Je le croisais souvent en sortant du collège, pour rentrer chez moi. Il me plaisait énormément mais je n’ai jamais osé lui parler. J’avais 13 ans, je le pensais beaucoup trop vieux pour moi.

Mais j’ai reçu une demande d’ami sur Facebook. C’était lui. Il m’a directement envoyé un message. On a parlé toute la nuit. Puis, il a voulu qu’on se voie. J’étais très stressée, mais je n’ai pas refusé.

Il avait 19 ans. Il travaillait dans le réseau de drogue de mon quartier.

Intimidée par son âge et sa beauté

Je suis arrivée chez lui, gênée, très intimidée par sa beauté et surtout par son âge. Je n’arrêtais pas de me dire : « Mais pourquoi un homme de 19 ans perdrait son temps avec une enfant comme moi ? » On a commencé à se voir, de temps en temps.

Les deux premières années, il était gentil, drôle, doux, attentionné. Donc on a décidé de vraiment se mettre ensemble. Cela devait rester un secret. Le quartier ne devait pas l’apprendre, déjà à cause de notre écart d’âge et, aussi, je l’ai appris plus tard, parce qu’il me trompait avec une autre fille.

Le cauchemar a commencé, petit à petit. D’abord, des réflexions sur ma tenue vestimentaire : il me forçait à me changer. Si je refusais, c’était des menaces, des insultes à profusion et, parfois, des coups.

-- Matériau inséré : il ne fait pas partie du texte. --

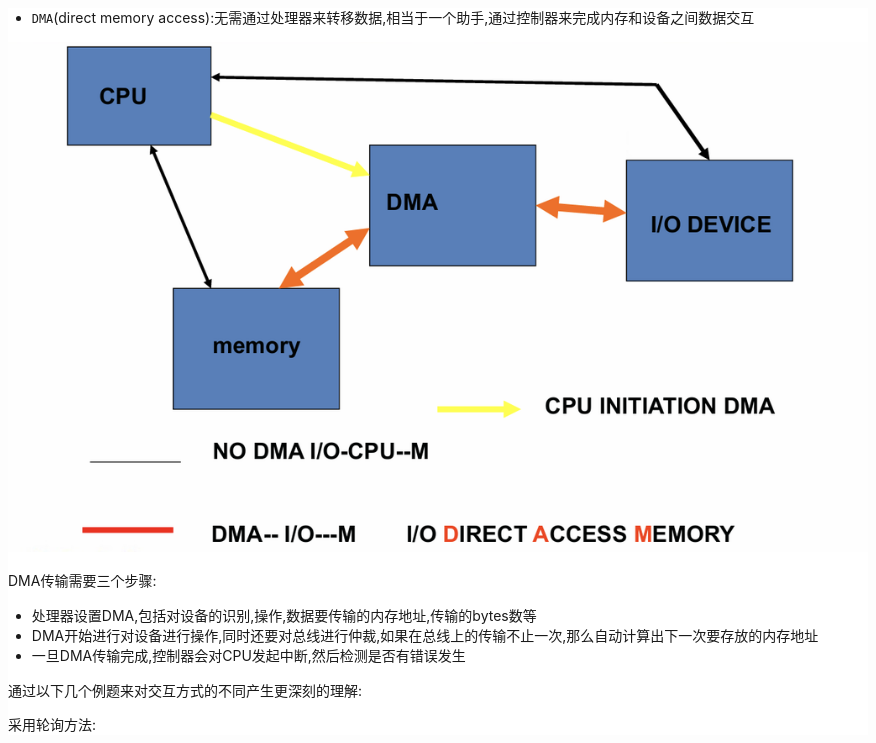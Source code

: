 
- `DMA`(direct memory access):无需通过处理器来转移数据,相当于一个助手,通过控制器来完成内存和设备之间数据交互

![alt text](image-28.png)

DMA传输需要三个步骤:
- 处理器设置DMA,包括对设备的识别,操作,数据要传输的内存地址,传输的bytes数等
- DMA开始进行对设备进行操作,同时还要对总线进行仲裁,如果在总线上的传输不止一次,那么自动计算出下一次要存放的内存地址
- 一旦DMA传输完成,控制器会对CPU发起中断,然后检测是否有错误发生

通过以下几个例题来对交互方式的不同产生更深刻的理解:

采用轮询方法:
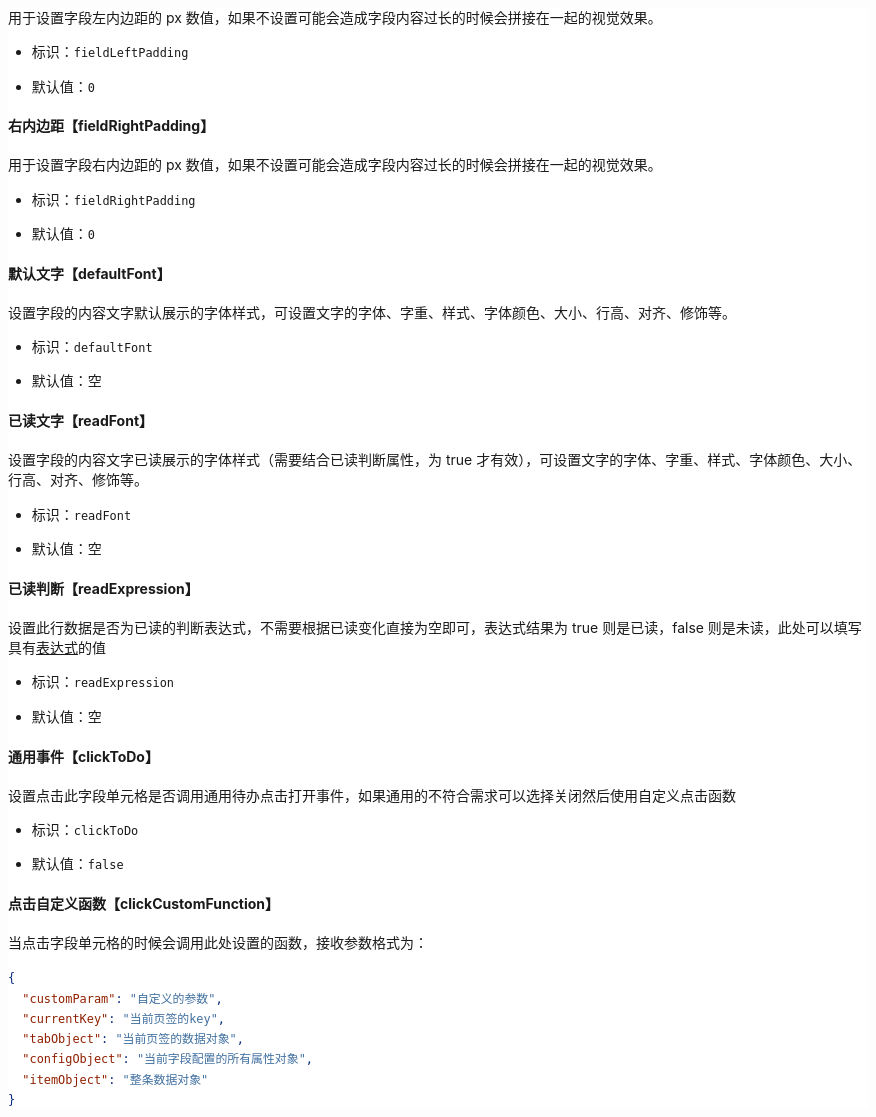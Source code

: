 用于设置字段左内边距的 px 数值，如果不设置可能会造成字段内容过长的时候会拼接在一起的视觉效果。

- 标识：`fieldLeftPadding`

- 默认值：`0`

#### 右内边距【fieldRightPadding】

用于设置字段右内边距的 px 数值，如果不设置可能会造成字段内容过长的时候会拼接在一起的视觉效果。

- 标识：`fieldRightPadding`

- 默认值：`0`

#### 默认文字【defaultFont】

设置字段的内容文字默认展示的字体样式，可设置文字的字体、字重、样式、字体颜色、大小、行高、对齐、修饰等。

- 标识：`defaultFont`

- 默认值：空

#### 已读文字【readFont】

设置字段的内容文字已读展示的字体样式（需要结合已读判断属性，为 true 才有效），可设置文字的字体、字重、样式、字体颜色、大小、行高、对齐、修饰等。

- 标识：`readFont`

- 默认值：空

#### 已读判断【readExpression】

设置此行数据是否为已读的判断表达式，不需要根据已读变化直接为空即可，表达式结果为 true 则是已读，false 则是未读，此处可以填写具有[表达式](https://yunit-code.github.io/zh/coreapi/api.html#express)的值

- 标识：`readExpression`

- 默认值：空

#### 通用事件【clickToDo】

设置点击此字段单元格是否调用通用待办点击打开事件，如果通用的不符合需求可以选择关闭然后使用自定义点击函数

- 标识：`clickToDo`

- 默认值：`false`

#### 点击自定义函数【clickCustomFunction】

当点击字段单元格的时候会调用此处设置的函数，接收参数格式为：

```json
{
  "customParam": "自定义的参数",
  "currentKey": "当前页签的key",
  "tabObject": "当前页签的数据对象",
  "configObject": "当前字段配置的所有属性对象",
  "itemObject": "整条数据对象"
}
```
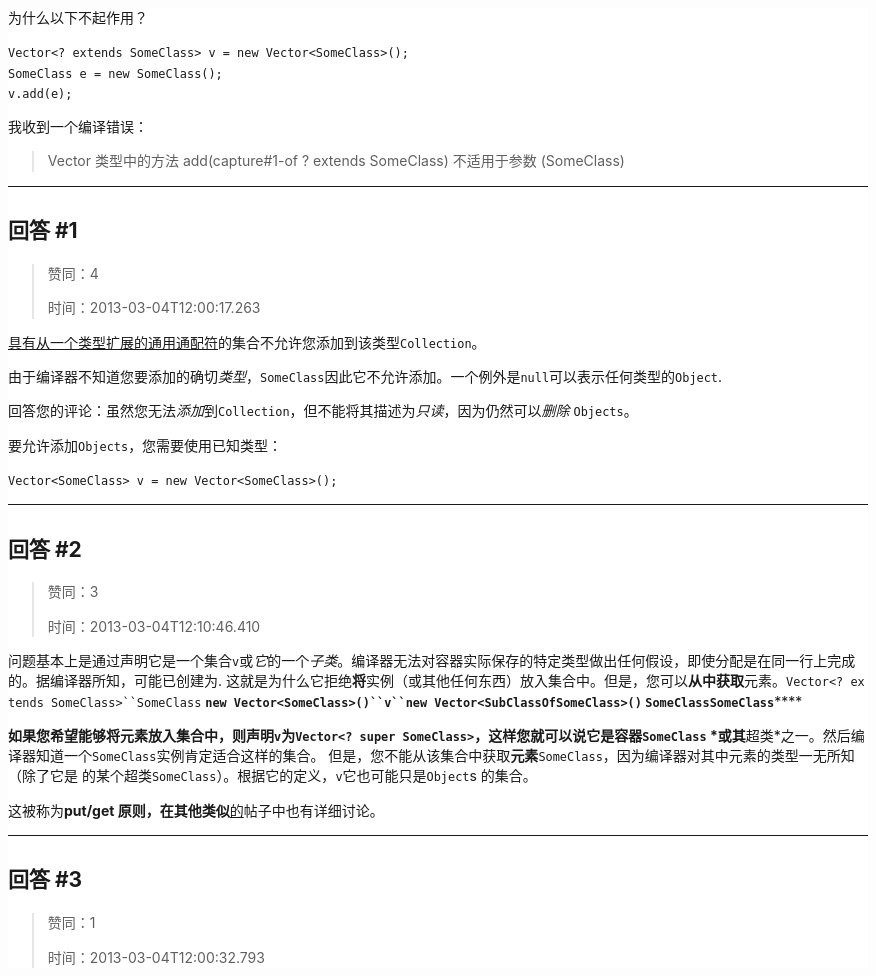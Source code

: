 为什么以下不起作用？

```
Vector<? extends SomeClass> v = new Vector<SomeClass>();  
SomeClass e = new SomeClass();  
v.add(e); 
```

我收到一个编译错误：

> Vector 类型中的方法 add(capture#1-of ? extends SomeClass) 不适用于参数 (SomeClass)

* * *

## 回答 #1

> 赞同：4
> 
> 时间：2013-03-04T12:00:17.263

[具有从一个类型扩展的通用通配符](http://docs.oracle.com/javase/tutorial/extra/generics/wildcards.html)的集合不允许您添加到该类型`Collection`。

由于编译器不知道您要添加的确切*类型*，`SomeClass`因此它不允许添加。一个例外是`null`可以表示任何类型的`Object`.

回答您的评论：虽然您无法*添加*到`Collection`，但不能将其描述为*只读*，因为仍然可以*删除* `Objects`。

要允许添加`Objects`，您需要使用已知类型：

```
Vector<SomeClass> v = new Vector<SomeClass>(); 
```

* * *

## 回答 #2

> 赞同：3
> 
> 时间：2013-03-04T12:10:46.410

问题基本上是通过声明它是一个集合`v`或*它*的一个*子类*。编译器无法对容器实际保存的特定类型做出任何假设，即使分配是在同一行上完成的。据编译器所知，可能已创建为. 这就是为什么它拒绝**将**实例（或其他任何东西）放入集合中。但是，您可以**从中获取**元素。`Vector<? extends SomeClass>``SomeClass` **`new Vector<SomeClass>()``v``new Vector<SubClassOfSomeClass>()` **`SomeClass`**`SomeClass`******

 ******如果您希望能够**将**元素放入集合中，则声明`v`为`Vector<? super SomeClass>`，这样您就可以说它是容器`SomeClass` *或其**超类*之一。然后编译器知道一个`SomeClass`实例肯定适合这样的集合。
但是，您不能从该集合中获取**元素**`SomeClass`，因为编译器对其中元素的类型一无所知（除了它是 的某个超类`SomeClass`）。根据它的定义，`v`它也可能只是`Object`s 的集合。

这被称为**put/get 原则，在其他类似**[的](https://stackoverflow.com/q/1292109/1276804)帖子中也有详细讨论。

* * *

## 回答 #3

> 赞同：1
> 
> 时间：2013-03-04T12:00:32.793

Je commençais à découvrir son vrai visage. J’avais peur. Je me disais que c’était dangereux mais, avec le temps, il m’a vraiment lavé le crâne.

Les conséquences de cette emprise

Tous les jours, c’était pareil. J’en avais marre, mais je suis restée.

Au bout de quatre ans de relation, il est devenu vraiment possessif. Il ne voulait plus que j’ai d’amis garçons, il décidait des copines que je pouvais fréquenter, m’interdisait de voir certaines cousines, d’aller sur les réseaux sociaux. Il était à l’affût de toutes mes allées et venues.

En cachette, j’ai gardé Snapchat. Une amie m’a balancée. Sans même me laisser le temps de placer un mot, il m’a frappée au visage. Ça, c’était une première : un cocard à l’œil, la lèvre et le nez ouverts, bien gonflés.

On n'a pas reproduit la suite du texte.